### About this task
Using the records below, quote only the span that opens with the line containing "4. Ctr + c to quit this application." and closes with the line containing "I made an intergration", exactly and inclusively.

### Entries supplied
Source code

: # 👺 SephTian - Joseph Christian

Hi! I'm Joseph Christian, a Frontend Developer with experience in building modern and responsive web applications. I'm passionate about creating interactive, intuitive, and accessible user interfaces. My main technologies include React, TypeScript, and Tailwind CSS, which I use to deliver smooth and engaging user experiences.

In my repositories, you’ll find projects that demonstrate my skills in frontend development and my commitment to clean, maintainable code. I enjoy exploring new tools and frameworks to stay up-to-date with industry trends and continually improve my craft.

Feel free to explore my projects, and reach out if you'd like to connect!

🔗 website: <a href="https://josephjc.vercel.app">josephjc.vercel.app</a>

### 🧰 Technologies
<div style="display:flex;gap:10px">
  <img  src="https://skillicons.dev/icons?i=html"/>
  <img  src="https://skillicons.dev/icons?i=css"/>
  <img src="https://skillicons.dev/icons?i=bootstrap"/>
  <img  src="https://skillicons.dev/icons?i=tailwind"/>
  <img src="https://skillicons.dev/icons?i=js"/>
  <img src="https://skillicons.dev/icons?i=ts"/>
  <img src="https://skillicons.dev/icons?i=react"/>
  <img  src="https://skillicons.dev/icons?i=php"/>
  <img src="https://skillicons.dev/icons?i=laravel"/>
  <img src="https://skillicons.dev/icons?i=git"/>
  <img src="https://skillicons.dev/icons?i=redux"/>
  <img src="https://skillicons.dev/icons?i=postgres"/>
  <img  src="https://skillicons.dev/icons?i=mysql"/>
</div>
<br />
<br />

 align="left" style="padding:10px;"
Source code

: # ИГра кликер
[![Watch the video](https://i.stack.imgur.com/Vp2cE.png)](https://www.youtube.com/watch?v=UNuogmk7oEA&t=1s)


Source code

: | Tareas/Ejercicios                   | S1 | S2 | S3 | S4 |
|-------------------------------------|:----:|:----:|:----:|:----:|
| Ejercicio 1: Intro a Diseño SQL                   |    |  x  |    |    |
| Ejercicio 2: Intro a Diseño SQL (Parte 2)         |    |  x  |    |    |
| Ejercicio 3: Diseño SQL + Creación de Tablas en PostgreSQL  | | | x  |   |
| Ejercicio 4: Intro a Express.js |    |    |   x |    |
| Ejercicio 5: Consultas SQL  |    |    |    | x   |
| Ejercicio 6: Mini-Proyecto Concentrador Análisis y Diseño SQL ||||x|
* * *
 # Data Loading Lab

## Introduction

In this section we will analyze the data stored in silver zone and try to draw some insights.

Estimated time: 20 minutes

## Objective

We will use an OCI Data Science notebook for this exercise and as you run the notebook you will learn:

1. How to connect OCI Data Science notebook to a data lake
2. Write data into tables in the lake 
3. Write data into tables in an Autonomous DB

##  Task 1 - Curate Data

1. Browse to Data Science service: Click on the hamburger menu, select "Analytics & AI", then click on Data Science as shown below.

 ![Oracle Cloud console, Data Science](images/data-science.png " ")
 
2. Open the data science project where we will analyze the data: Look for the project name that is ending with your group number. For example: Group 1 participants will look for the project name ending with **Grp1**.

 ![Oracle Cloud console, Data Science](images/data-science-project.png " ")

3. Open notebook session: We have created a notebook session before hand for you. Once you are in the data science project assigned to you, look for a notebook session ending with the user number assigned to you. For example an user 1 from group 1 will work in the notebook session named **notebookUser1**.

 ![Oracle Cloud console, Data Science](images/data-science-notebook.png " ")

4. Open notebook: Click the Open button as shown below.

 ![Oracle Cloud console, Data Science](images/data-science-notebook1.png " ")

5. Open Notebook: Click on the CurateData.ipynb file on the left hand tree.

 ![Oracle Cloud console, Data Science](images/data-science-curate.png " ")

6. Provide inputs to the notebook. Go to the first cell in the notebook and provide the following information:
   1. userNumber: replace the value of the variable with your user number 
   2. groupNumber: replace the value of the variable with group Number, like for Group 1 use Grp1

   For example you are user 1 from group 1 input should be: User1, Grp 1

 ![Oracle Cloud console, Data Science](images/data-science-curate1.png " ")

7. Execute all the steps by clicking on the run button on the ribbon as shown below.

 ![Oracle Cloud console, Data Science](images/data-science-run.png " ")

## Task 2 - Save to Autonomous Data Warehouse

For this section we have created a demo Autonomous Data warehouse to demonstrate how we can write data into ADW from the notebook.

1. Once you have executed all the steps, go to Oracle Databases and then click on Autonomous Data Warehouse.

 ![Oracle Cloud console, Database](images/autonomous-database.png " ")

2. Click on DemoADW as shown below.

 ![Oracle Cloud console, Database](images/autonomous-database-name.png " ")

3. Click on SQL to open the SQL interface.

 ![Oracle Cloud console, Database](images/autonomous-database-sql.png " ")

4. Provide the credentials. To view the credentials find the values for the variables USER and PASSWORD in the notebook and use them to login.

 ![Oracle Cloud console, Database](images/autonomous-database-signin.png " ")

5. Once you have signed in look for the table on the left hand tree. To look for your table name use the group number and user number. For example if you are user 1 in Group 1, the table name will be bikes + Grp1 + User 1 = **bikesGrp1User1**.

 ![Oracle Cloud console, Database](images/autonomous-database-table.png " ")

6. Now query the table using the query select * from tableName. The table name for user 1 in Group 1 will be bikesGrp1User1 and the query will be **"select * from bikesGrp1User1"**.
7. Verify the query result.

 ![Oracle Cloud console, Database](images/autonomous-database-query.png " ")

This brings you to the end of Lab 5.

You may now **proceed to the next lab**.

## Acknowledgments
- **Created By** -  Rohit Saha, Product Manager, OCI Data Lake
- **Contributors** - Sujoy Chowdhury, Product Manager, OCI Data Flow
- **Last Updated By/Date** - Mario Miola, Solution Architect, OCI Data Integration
--
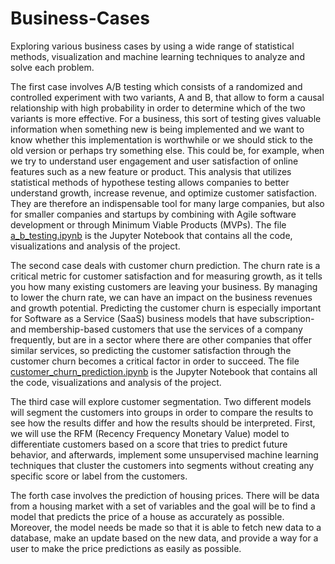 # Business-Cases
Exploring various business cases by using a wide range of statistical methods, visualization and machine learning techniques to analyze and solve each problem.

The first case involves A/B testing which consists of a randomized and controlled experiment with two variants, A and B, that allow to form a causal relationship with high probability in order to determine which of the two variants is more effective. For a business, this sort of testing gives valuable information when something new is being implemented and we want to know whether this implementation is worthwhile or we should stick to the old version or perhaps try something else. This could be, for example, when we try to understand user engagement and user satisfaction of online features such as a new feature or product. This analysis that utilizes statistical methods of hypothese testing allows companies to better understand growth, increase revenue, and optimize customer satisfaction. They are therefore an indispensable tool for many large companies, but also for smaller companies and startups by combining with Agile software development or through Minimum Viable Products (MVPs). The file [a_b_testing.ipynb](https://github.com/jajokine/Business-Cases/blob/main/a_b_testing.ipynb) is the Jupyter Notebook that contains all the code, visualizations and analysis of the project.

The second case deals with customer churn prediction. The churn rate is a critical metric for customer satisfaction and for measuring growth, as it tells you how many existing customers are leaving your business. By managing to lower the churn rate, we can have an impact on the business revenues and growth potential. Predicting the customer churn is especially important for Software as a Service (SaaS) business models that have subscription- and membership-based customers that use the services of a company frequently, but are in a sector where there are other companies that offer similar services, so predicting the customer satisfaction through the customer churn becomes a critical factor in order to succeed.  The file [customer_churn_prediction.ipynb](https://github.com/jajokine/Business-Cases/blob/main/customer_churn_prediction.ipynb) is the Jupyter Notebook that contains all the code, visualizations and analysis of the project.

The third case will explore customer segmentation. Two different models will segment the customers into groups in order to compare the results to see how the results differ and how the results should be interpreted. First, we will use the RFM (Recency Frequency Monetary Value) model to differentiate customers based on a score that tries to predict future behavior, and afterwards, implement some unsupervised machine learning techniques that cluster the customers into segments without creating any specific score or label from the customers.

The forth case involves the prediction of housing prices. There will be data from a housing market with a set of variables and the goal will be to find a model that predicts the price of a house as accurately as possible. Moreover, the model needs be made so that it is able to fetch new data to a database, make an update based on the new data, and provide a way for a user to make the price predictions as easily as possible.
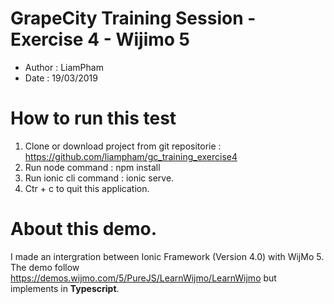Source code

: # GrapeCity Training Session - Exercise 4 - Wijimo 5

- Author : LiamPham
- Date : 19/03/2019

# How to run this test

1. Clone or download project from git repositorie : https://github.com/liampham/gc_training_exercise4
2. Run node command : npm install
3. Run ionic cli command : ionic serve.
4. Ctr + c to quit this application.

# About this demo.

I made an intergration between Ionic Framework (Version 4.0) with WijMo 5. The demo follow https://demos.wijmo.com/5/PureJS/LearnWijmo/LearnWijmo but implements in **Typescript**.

### Written response
4. Ctr + c to quit this application.

# About this demo.

I made an intergration between Ionic Framework (Version 4.0) with WijMo 5. The demo follow https://demos.wijmo.com/5/PureJS/LearnWijmo/LearnWijmo but implements in **Typescript**.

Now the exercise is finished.